Hi Qiang,
I'm cc'ing tor-dev, because I think your original request to work on Java codebases went there.
On 11/17/11 2:13 AM, Qiang Wang wrote:
This is Qiang, and I am very interested in Tor project, and want to contribute something. I was wondering if I can provide any help about metrics project?
Could you please let me know your recommendations?
Sure thing. Three ideas come to mind:
- Improve the consensus-health script: We have a Java program that downloads the network statuses from all eight directory authorities and compares them to each other to detect problems.

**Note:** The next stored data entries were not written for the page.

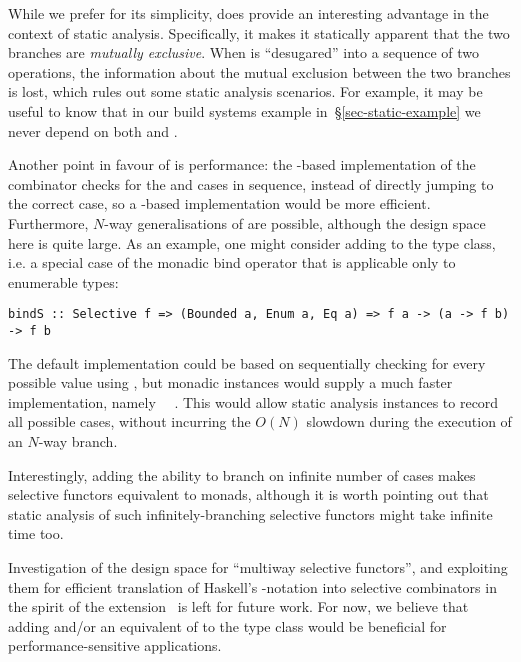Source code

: \noindent
While we prefer  for its simplicity,  does provide an
interesting advantage in the context of static analysis. Specifically, it makes
it statically apparent that the two branches are \emph{mutually exclusive}. When
 is ``desugared'' into a sequence of two  operations, the
information about the mutual exclusion between the two branches is lost, which
rules out some static analysis scenarios. For example, it may be useful to know
that in our build systems example in~\S\ref{sec-static-example} we never depend
on both  and .

Another point in favour of  is performance: the -based
implementation of the  combinator checks for the  and
 cases in sequence, instead of directly jumping to the correct case,
so a -based implementation would be more efficient. Furthermore,
$N$-way generalisations of  are possible, although the design space
here is quite large. As an example, one might consider adding  to the
 type class, i.e. a special case of the monadic bind operator that
is applicable only to enumerable types:

\vspace{1mm}
\begin{verbatim}
bindS :: Selective f => (Bounded a, Enum a, Eq a) => f a -> (a -> f b) -> f b
\end{verbatim}
\vspace{1mm}

\noindent
The default implementation could be based on sequentially checking for every
possible value using , but monadic instances would supply a much
faster implementation, namely ~\hs{=}~\hs{(>>=)}. This would allow
static analysis instances to record all possible cases, without incurring
the $O(N)$ slowdown during the execution of an $N$-way branch.

Interestingly, adding the ability to branch on infinite number of cases makes
selective functors equivalent to monads, although it is worth pointing out that
static analysis of such infinitely-branching selective functors might take
infinite time too.

Investigation of the design space for ``multiway selective functors'', and
exploiting them for efficient translation of Haskell's -notation into
selective combinators in the spirit of the 
extension~\citep{marlow2016applicativedo} is left for future work. For now, we
believe that adding  and/or an equivalent of  to the
 type class would be beneficial for performance-sensitive
applications.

One of the outputs is a web page [0], another output is a status email [1], and a third is a message sent to an IRC bot [2]. The code [3] needs some love.
- Answer the question what fraction of exit relays exit from a different IP than is in their descriptor. This is a typical question that can be answered using the metrics data [4] we have. We'd want to publish the analysis code in the metrics-tasks repository [5], so that others can reproduce the results or refine the analysis. There's already a lot of Java code in that repository, because that's what I use when analyzing metrics data. We have plenty of other analysis questions similar to this one, so if you don't like this one, take a look at the Analysis component in our bug tracker [6].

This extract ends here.